Prompt
Please restate, word for word, each line from the one containing "basic text replacement." through the end of the entries below.

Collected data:

++++++++

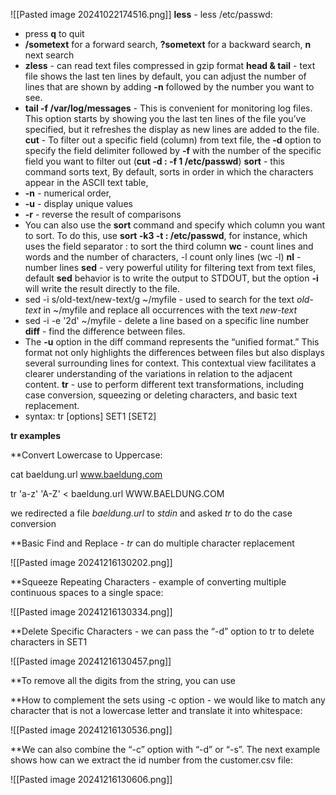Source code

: ![[Pasted image 20241022174516.png]]
**less** - less /etc/passwd:
- press **q** to quit
- **/sometext** for a forward search, **?sometext** for a backward search, **n** next search
- **zless** - can read text files compressed in gzip format
**head & tail** - text file shows the last ten lines by default, you can adjust the number of lines that are shown by adding **-n** followed by the number you want to see.
- **tail -f /var/log/messages** - This is convenient for monitoring log files. This option starts by showing you the last ten lines of the file you’ve specified, but it refreshes the display as new lines are added to the file.
**cut** - To filter out a specific field (column) from text file, the **-d** option to specify the field delimiter followed by **-f** with the number of the specific field you want to filter out (**cut -d : -f 1 /etc/passwd**)
**sort** - this command sorts text, By default, sorts in order in which the characters appear in the ASCII text table, 
- **-n** - numerical order, 
- **-u** - display unique values
- **-r** - reverse the result of comparisons
- You can also use the **sort** command and specify which column you want to sort. To do this, use **sort -k3 -t : /etc/passwd**, for instance, which uses the field separator : to sort the third column
**wc** - count lines and words and the number of characters, -l count only lines (wc -l)
**nl** - number lines
**sed** - very powerful utility for filtering text from text files, default **sed** behavior is to write the output to STDOUT, but the option **-i** will write the result directly to the file.
- sed -i s/old-text/new-text/g ~/myfile - used to search for the text _old-text_ in ~/myfile and replace all occurrences with the text _new-text_
- sed -i -e '2d' ~/myfile - delete a line based on a specific line number
**diff** - find the difference between files. 
- The **-u** option in the diff command represents the “unified format.” This format not only highlights the differences between files but also displays several surrounding lines for context. This contextual view facilitates a clearer understanding of the variations in relation to the adjacent content.
**tr** - use to perform different text transformations, including case conversion, squeezing or deleting characters, and basic text replacement.
- syntax: tr \[options] SET1 \[SET2]

**tr examples**

**Convert Lowercase to Uppercase:

cat baeldung.url
www.baeldung.com

tr 'a-z' 'A-Z' < baeldung.url
WWW.BAELDUNG.COM

we redirected a file _baeldung.url_ to _stdin_ and asked _tr_ to do the case conversion

**Basic Find and Replace - _tr_ can do multiple character replacement

![[Pasted image 20241216130202.png]]


**Squeeze Repeating Characters - example of converting multiple continuous spaces to a single space:

![[Pasted image 20241216130334.png]]

**Delete Specific Characters - we can pass the “-d” option to tr to delete characters in SET1

![[Pasted image 20241216130457.png]]

**To remove all the digits from the string, you can use

**How to complement the sets using -c option - we would like to match any character that is not a lowercase letter and translate it into whitespace:

![[Pasted image 20241216130536.png]]

**We can also combine the “-c” option with “-d” or “-s”. The next example shows how can we extract the id number from the customer.csv file:

![[Pasted image 20241216130606.png]]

++++++++

Finished task
**tr** - use to perform different text transformations, including case conversion, squeezing or deleting characters, and basic text replacement.
- syntax: tr \[options] SET1 \[SET2]

**tr examples**

**Convert Lowercase to Uppercase:

cat baeldung.url
www.baeldung.com

tr 'a-z' 'A-Z' < baeldung.url
WWW.BAELDUNG.COM

we redirected a file _baeldung.url_ to _stdin_ and asked _tr_ to do the case conversion

**Basic Find and Replace - _tr_ can do multiple character replacement

![[Pasted image 20241216130202.png]]


**Squeeze Repeating Characters - example of converting multiple continuous spaces to a single space:

![[Pasted image 20241216130334.png]]

**Delete Specific Characters - we can pass the “-d” option to tr to delete characters in SET1

![[Pasted image 20241216130457.png]]

**To remove all the digits from the string, you can use

**How to complement the sets using -c option - we would like to match any character that is not a lowercase letter and translate it into whitespace:

![[Pasted image 20241216130536.png]]

**We can also combine the “-c” option with “-d” or “-s”. The next example shows how can we extract the id number from the customer.csv file:

![[Pasted image 20241216130606.png]]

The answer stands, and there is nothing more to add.